Records from a data source>
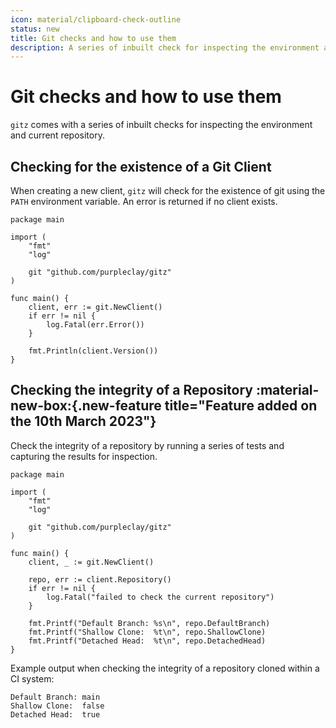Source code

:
 ```yaml
---
icon: material/clipboard-check-outline
status: new
title: Git checks and how to use them
description: A series of inbuilt check for inspecting the environment and current repository
---
```


# Git checks and how to use them

`gitz` comes with a series of inbuilt checks for inspecting the environment and current repository.

## Checking for the existence of a Git Client

When creating a new client, `gitz` will check for the existence of git using the `PATH` environment variable. An error is returned if no client exists.

```{ .go .select linenums="1" }
package main

import (
	"fmt"
	"log"

	git "github.com/purpleclay/gitz"
)

func main() {
    client, err := git.NewClient()
    if err != nil {
        log.Fatal(err.Error())
    }

    fmt.Println(client.Version())
}
```

## Checking the integrity of a Repository :material-new-box:{.new-feature title="Feature added on the 10th March 2023"}

Check the integrity of a repository by running a series of tests and capturing the results for inspection.

```{ .go .select linenums="1" }
package main

import (
	"fmt"
	"log"

	git "github.com/purpleclay/gitz"
)

func main() {
    client, _ := git.NewClient()

    repo, err := client.Repository()
    if err != nil {
        log.Fatal("failed to check the current repository")
    }

    fmt.Printf("Default Branch: %s\n", repo.DefaultBranch)
    fmt.Printf("Shallow Clone:  %t\n", repo.ShallowClone)
    fmt.Printf("Detached Head:  %t\n", repo.DetachedHead)
}
```

Example output when checking the integrity of a repository cloned within a CI system:

```{ .text .no-select .no-copy }
Default Branch: main
Shallow Clone:  false
Detached Head:  true
```

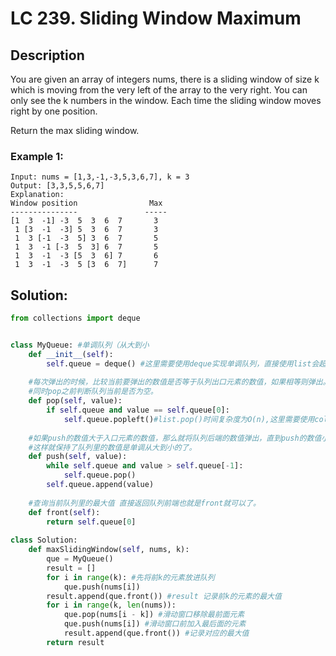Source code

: # LC 239. Sliding Window Maximum

## Description
You are given an array of integers nums, there is a sliding window of size k which is moving from the very left of the array to the very right. You can only see the k numbers in the window. Each time the sliding window moves right by one position.

Return the max sliding window.

### Example 1:

```
Input: nums = [1,3,-1,-3,5,3,6,7], k = 3
Output: [3,3,5,5,6,7]
Explanation: 
Window position                Max
---------------               -----
[1  3  -1] -3  5  3  6  7       3
 1 [3  -1  -3] 5  3  6  7       3
 1  3 [-1  -3  5] 3  6  7       5
 1  3  -1 [-3  5  3] 6  7       5
 1  3  -1  -3 [5  3  6] 7       6
 1  3  -1  -3  5 [3  6  7]      7
```


## Solution:
```python
from collections import deque


class MyQueue: #单调队列（从大到小
    def __init__(self):
        self.queue = deque() #这里需要使用deque实现单调队列，直接使用list会超时
    
    #每次弹出的时候，比较当前要弹出的数值是否等于队列出口元素的数值，如果相等则弹出。
    #同时pop之前判断队列当前是否为空。
    def pop(self, value):
        if self.queue and value == self.queue[0]:
            self.queue.popleft()#list.pop()时间复杂度为O(n),这里需要使用collections.deque()
            
    #如果push的数值大于入口元素的数值，那么就将队列后端的数值弹出，直到push的数值小于等于队列入口元素的数值为止。
    #这样就保持了队列里的数值是单调从大到小的了。
    def push(self, value):
        while self.queue and value > self.queue[-1]:
            self.queue.pop()
        self.queue.append(value)
        
    #查询当前队列里的最大值 直接返回队列前端也就是front就可以了。
    def front(self):
        return self.queue[0]
    
class Solution:
    def maxSlidingWindow(self, nums, k):
        que = MyQueue()
        result = []
        for i in range(k): #先将前k的元素放进队列
            que.push(nums[i])
        result.append(que.front()) #result 记录前k的元素的最大值
        for i in range(k, len(nums)):
            que.pop(nums[i - k]) #滑动窗口移除最前面元素
            que.push(nums[i]) #滑动窗口前加入最后面的元素
            result.append(que.front()) #记录对应的最大值
        return result
```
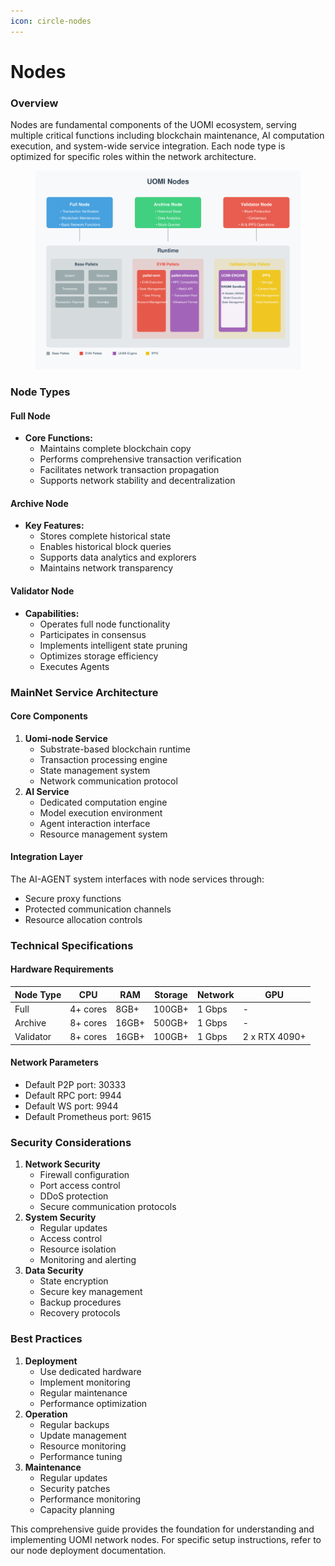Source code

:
 ```yaml
---
icon: circle-nodes
---
```


# Nodes

### Overview

Nodes are fundamental components of the UOMI ecosystem, serving multiple critical functions including blockchain maintenance, AI computation execution, and system-wide service integration. Each node type is optimized for specific roles within the network architecture.

<figure><img src="../../.gitbook/assets/file (3).png" alt=""><figcaption></figcaption></figure>

### Node Types

#### Full Node

* **Core Functions:**
  * Maintains complete blockchain copy
  * Performs comprehensive transaction verification
  * Facilitates network transaction propagation
  * Supports network stability and decentralization

#### Archive Node

* **Key Features:**
  * Stores complete historical state
  * Enables historical block queries
  * Supports data analytics and explorers
  * Maintains network transparency

#### Validator Node

* **Capabilities:**
  * Operates full node functionality
  * Participates in consensus
  * Implements intelligent state pruning
  * Optimizes storage efficiency
  * Executes Agents

### MainNet Service Architecture

#### Core Components

1. **Uomi-node Service**
   * Substrate-based blockchain runtime
   * Transaction processing engine
   * State management system
   * Network communication protocol
2. **AI Service**
   * Dedicated computation engine
   * Model execution environment
   * Agent interaction interface
   * Resource management system

#### Integration Layer

The AI-AGENT system interfaces with node services through:

* Secure proxy functions
* Protected communication channels
* Resource allocation controls

### Technical Specifications

#### Hardware Requirements

| Node Type | CPU      | RAM   | Storage | Network | GPU           |
| --------- | -------- | ----- | ------- | ------- | ------------- |
| Full      | 4+ cores | 8GB+  | 100GB+  | 1 Gbps  | -             |
| Archive   | 8+ cores | 16GB+ | 500GB+  | 1 Gbps  | -             |
| Validator | 8+ cores | 16GB+ | 100GB+  | 1 Gbps  | 2 x RTX 4090+ |

#### Network Parameters

* Default P2P port: 30333
* Default RPC port: 9944
* Default WS port: 9944
* Default Prometheus port: 9615

### Security Considerations

1. **Network Security**
   * Firewall configuration
   * Port access control
   * DDoS protection
   * Secure communication protocols
2. **System Security**
   * Regular updates
   * Access control
   * Resource isolation
   * Monitoring and alerting
3. **Data Security**
   * State encryption
   * Secure key management
   * Backup procedures
   * Recovery protocols

### Best Practices

1. **Deployment**
   * Use dedicated hardware
   * Implement monitoring
   * Regular maintenance
   * Performance optimization
2. **Operation**
   * Regular backups
   * Update management
   * Resource monitoring
   * Performance tuning
3. **Maintenance**
   * Regular updates
   * Security patches
   * Performance monitoring
   * Capacity planning

This comprehensive guide provides the foundation for understanding and implementing UOMI network nodes. For specific setup instructions, refer to our node deployment documentation.
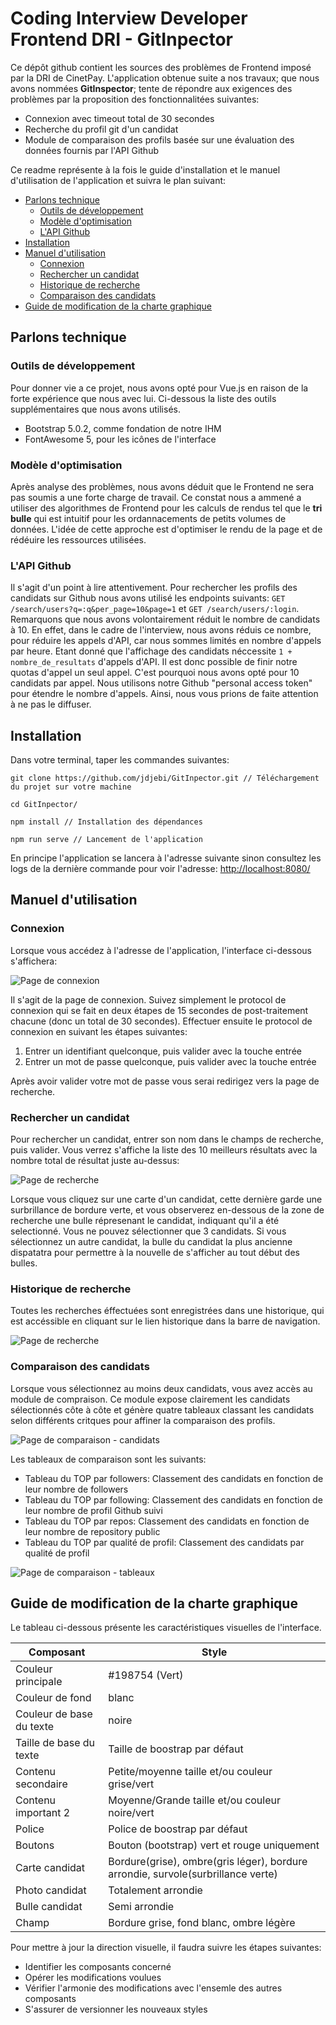 # Coding Interview Developer Frontend DRI - GitInpector

Ce dépôt github contient les sources des problèmes de Frontend imposé par la DRI de CinetPay. L'application obtenue suite a nos travaux; que nous avons nommées **GitInspector**; tente de répondre aux exigences des problèmes par la proposition des fonctionnalitées suivantes:

- Connexion avec timeout total de 30 secondes
- Recherche du profil git d'un candidat
- Module de comparaison des profils basée sur une évaluation des données fournis par l'API Github

Ce readme représente à la fois le guide d'installation et le manuel d'utilisation de l'application et suivra le plan suivant:

- [Parlons technique](#parlons-technique)
    - [Outils de développement](#outils-de-développement)
    - [Modèle d'optimisation](#modèle-d'optimisation)
    - [L'API Github](#l'api-github)
- [Installation](#installation)
- [Manuel d'utilisation](#manuel-d'utilisation)
    - [Connexion](#connexion)
    - [Rechercher un candidat](#rechercher-un-candidat)
    - [Historique de recherche](#historique-de-recherche)
    - [Comparaison des candidats](#comparaison-des-candidats)
- [Guide de modification de la charte graphique](#guide-de-modification-de-la-charte-graphique) 

## Parlons technique

### Outils de développement

Pour donner vie a ce projet, nous avons opté pour Vue.js en raison de la forte expérience que nous avec lui. Ci-dessous la liste des outils supplémentaires que nous avons utilisés.

- Bootstrap 5.0.2, comme fondation de notre IHM
- FontAwesome 5, pour les icônes de l'interface

### Modèle d'optimisation

Après analyse des problèmes, nous avons déduit que le Frontend ne sera pas soumis a une forte charge de travail. Ce constat nous a ammené a utiliser des algorithmes de Frontend pour les calculs de rendus tel que le **tri bulle** qui est intuitif pour les ordannacements de petits volumes de données. L'idée de cette approche est d'optimiser le rendu de la page et de rédéuire les ressources utilisées.

### L'API Github

Il s'agit d'un point à lire attentivement. Pour rechercher les profils des candidats sur Github nous avons utilisé les endpoints suivants: `GET /search/users?q=:q&per_page=10&page=1` et `GET /search/users/:login`. Remarquons que nous avons volontairement réduit le nombre de candidats à 10. En effet, dans le cadre de l'interview, nous avons réduis ce nombre, pour réduire les appels d'API, car nous sommes limités en nombre d'appels par heure. Etant donné que l'affichage des candidats néccessite `1 + nombre_de_resultats` d'appels d'API. Il est donc possible de finir notre quotas d'appel un seul appel. C'est pourquoi nous avons opté pour 10 candidats par appel. Nous utilisons notre Github "personal access token" pour étendre le nombre d'appels. Ainsi, nous vous prions de faite attention à ne pas le diffuser.

## Installation

Dans votre terminal, taper les commandes suivantes:

```
git clone https://github.com/jdjebi/GitInpector.git // Téléchargement du projet sur votre machine

cd GitInpector/

npm install // Installation des dépendances

npm run serve // Lancement de l'application
```
En principe l'application se lancera à l'adresse suivante sinon consultez les logs de la dernière commande pour voir l'adresse: [http://localhost:8080/](http://localhost:8080/)

## Manuel d'utilisation

### Connexion

Lorsque vous accédez à l'adresse de l'application, l'interface ci-dessous s'affichera:

![Page de connexion](doc/login2.png)

Il s'agit de la page de connexion. Suivez simplement  le protocol de connexion qui se fait en deux étapes de 15 secondes de post-traitement chacune (donc un total de 30 secondes). Effectuer ensuite le protocol de connexion en suivant les étapes suivantes:

1. Entrer un identifiant quelconque, puis valider avec la touche entrée
2. Entrer un mot de passe quelconque, puis valider avec la touche entrée

Après avoir valider votre mot de passe vous serai redirigez vers la page de recherche.

### Rechercher un candidat

Pour rechercher un candidat, entrer son nom dans le champs de recherche, puis valider. Vous verrez s'affiche la liste des 10 meilleurs résultats avec la nombre total de résultat juste au-dessus:

![Page de recherche](doc/home.png)

Lorsque vous cliquez sur une carte d'un candidat, cette dernière garde une surbrillance de bordure verte, et vous observerez en-dessous de la zone de recherche une bulle répresenant le candidat, indiquant qu'il a été selectionné. Vous ne pouvez sélectionner que 3 candidats. Si vous sélectionnez un autre candidat, la bulle du candidat la plus ancienne dispatatra pour permettre à la nouvelle de s'afficher au tout début des bulles. 

### Historique de recherche

Toutes les recherches éffectuées sont enregistrées dans une historique, qui est accéssible en cliquant sur le lien historique dans la barre de navigation.

![Page de recherche](doc/historique.png)

### Comparaison des candidats

Lorsque vous sélectionnez au moins deux candidats, vous avez accès au module de compraison. Ce module expose clairement les candidats sélectionnés côte à côte et génère quatre tableaux classant les candidats selon différents critques pour affiner la comparaison des profils. 

![Page de comparaison - candidats](doc/comparaison.png)

Les tableaux de comparaison sont les suivants:

- Tableau du TOP par followers: Classement des candidats en fonction de leur nombre de followers
- Tableau du TOP par following: Classement des candidats en fonction de leur nombre de profil Github suivi
- Tableau du TOP par repos: Classement des candidats en fonction de leur nombre de repository public
- Tableau du TOP par qualité de profil: Classement des candidats par qualité de profil

![Page de comparaison - tableaux](doc/comparaison3.png)   

## Guide de modification de la charte graphique

Le tableau ci-dessous présente les caractéristiques visuelles de l'interface.

| Composant                | Style                                                                            |
|--------------------------|----------------------------------------------------------------------------------|
| Couleur principale       | #198754 (Vert)                                                                   |
| Couleur de fond          | blanc                                                                            |
| Couleur de base du texte | noire                                                                            |
| Taille de base du texte  | Taille de boostrap par défaut                                                    |
| Contenu secondaire       | Petite/moyenne taille et/ou couleur grise/vert                                   |
| Contenu important 2      | Moyenne/Grande taille et/ou couleur noire/vert                                   |
| Police                   | Police de boostrap par défaut                                                    |
| Boutons                  | Bouton (bootstrap) vert et rouge uniquement                                      |
| Carte candidat           | Bordure(grise), ombre(gris léger), bordure arrondie, survole(surbrillance verte) |
| Photo candidat           | Totalement arrondie                                                              |
| Bulle candidat           | Semi arrondie                                                                    |
| Champ                    | Bordure grise, fond blanc, ombre légère                                          |

Pour mettre à jour la direction visuelle, il faudra suivre les étapes suivantes:

- Identifier les composants concerné
- Opérer les modifications voulues
- Vérifier l'armonie des modifications avec l'ensemle des autres composants
- S'assurer de versionner les nouveaux styles



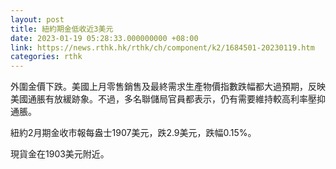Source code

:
 ```yaml
---
layout: post
title: 紐約期金低收近3美元
date: 2023-01-19 05:28:33.000000000 +08:00
link: https://news.rthk.hk/rthk/ch/component/k2/1684501-20230119.htm
categories: rthk
---
```


外圍金價下跌。美國上月零售銷售及最終需求生產物價指數跌幅都大過預期，反映美國通脹有放緩跡象。不過，多名聯儲局官員都表示，仍有需要維持較高利率壓抑通脹。

紐約2月期金收市報每盎士1907美元，跌2.9美元，跌幅0.15%。

現貨金在1903美元附近。
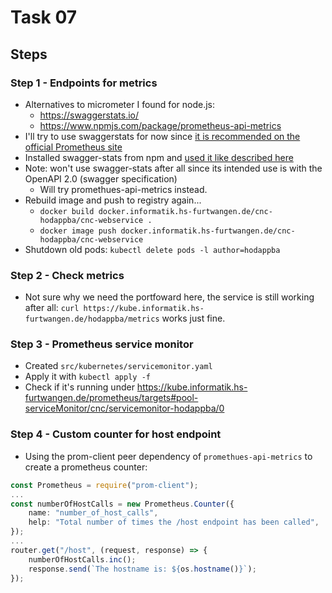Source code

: # Task 07

## Steps

### Step 1 - Endpoints for metrics

- Alternatives to micrometer I found for node.js:
  - <https://swaggerstats.io/>
  - <https://www.npmjs.com/package/prometheus-api-metrics>
- I'll try to use swaggerstats for now since [it is recommended on the official Prometheus site](https://prometheus.io/docs/instrumenting/exporters/#other-third-party-utilities)
- Installed swagger-stats from npm and [used it like described here](https://swaggerstats.io/guide/#express)
- Note: won't use swagger-stats after all since its intended use is with the OpenAPI 2.0 (swagger specification)
  - Will try promethues-api-metrics instead.
- Rebuild image and push to registry again...
  - `docker build docker.informatik.hs-furtwangen.de/cnc-hodappba/cnc-webservice .`
  - `docker image push docker.informatik.hs-furtwangen.de/cnc-hodappba/cnc-webservice`
- Shutdown old pods: `kubectl delete pods -l author=hodappba`

### Step 2 - Check metrics

- Not sure why we need the portfoward here, the service is still working after all: `curl https://kube.informatik.hs-furtwangen.de/hodappba/metrics` works just fine.

### Step 3 - Prometheus service monitor

- Created `src/kubernetes/servicemonitor.yaml`
- Apply it with `kubectl apply -f`
- Check if it's running under <https://kube.informatik.hs-furtwangen.de/prometheus/targets#pool-serviceMonitor/cnc/servicemonitor-hodappba/0>

### Step 4 - Custom counter for host endpoint

- Using the prom-client peer dependency of `promethues-api-metrics` to create a prometheus counter:

```typescript
const Prometheus = require("prom-client");
...
const numberOfHostCalls = new Prometheus.Counter({
    name: "number_of_host_calls",
    help: "Total number of times the /host endpoint has been called",
});
...
router.get("/host", (request, response) => {
    numberOfHostCalls.inc();
    response.send(`The hostname is: ${os.hostname()}`);
});
```
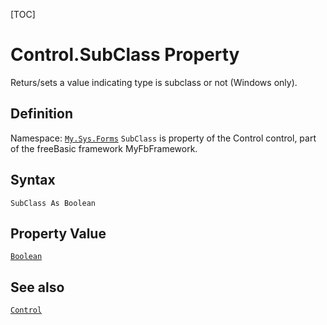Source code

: [TOC]
# Control.SubClass Property
Returs/sets a value indicating type is subclass or not (Windows only).
## Definition
Namespace: [`My.Sys.Forms`](My.Sys.Forms.md)
`SubClass` is property of the Control control, part of the freeBasic framework MyFbFramework.
## Syntax
```freeBasic
SubClass As Boolean
```
## Property Value
[`Boolean`]("https://www.freebasic.net/wiki/KeyPgBoolean")
## See also
[`Control`](Control.md)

HOW TO COMPLETE THIS TASK> Above are the entries. Output exactly the lines beginning with the line that has "- [Installation](#installation)" and ending with the line that has "### L'API Github".

TASK ANSWER>
- [Installation](#installation)
- [Manuel d'utilisation](#manuel-d'utilisation)
    - [Connexion](#connexion)
    - [Rechercher un candidat](#rechercher-un-candidat)
    - [Historique de recherche](#historique-de-recherche)
    - [Comparaison des candidats](#comparaison-des-candidats)
- [Guide de modification de la charte graphique](#guide-de-modification-de-la-charte-graphique) 

## Parlons technique

### Outils de développement

Pour donner vie a ce projet, nous avons opté pour Vue.js en raison de la forte expérience que nous avec lui. Ci-dessous la liste des outils supplémentaires que nous avons utilisés.

- Bootstrap 5.0.2, comme fondation de notre IHM
- FontAwesome 5, pour les icônes de l'interface

### Modèle d'optimisation

Après analyse des problèmes, nous avons déduit que le Frontend ne sera pas soumis a une forte charge de travail. Ce constat nous a ammené a utiliser des algorithmes de Frontend pour les calculs de rendus tel que le **tri bulle** qui est intuitif pour les ordannacements de petits volumes de données. L'idée de cette approche est d'optimiser le rendu de la page et de rédéuire les ressources utilisées.

### L'API Github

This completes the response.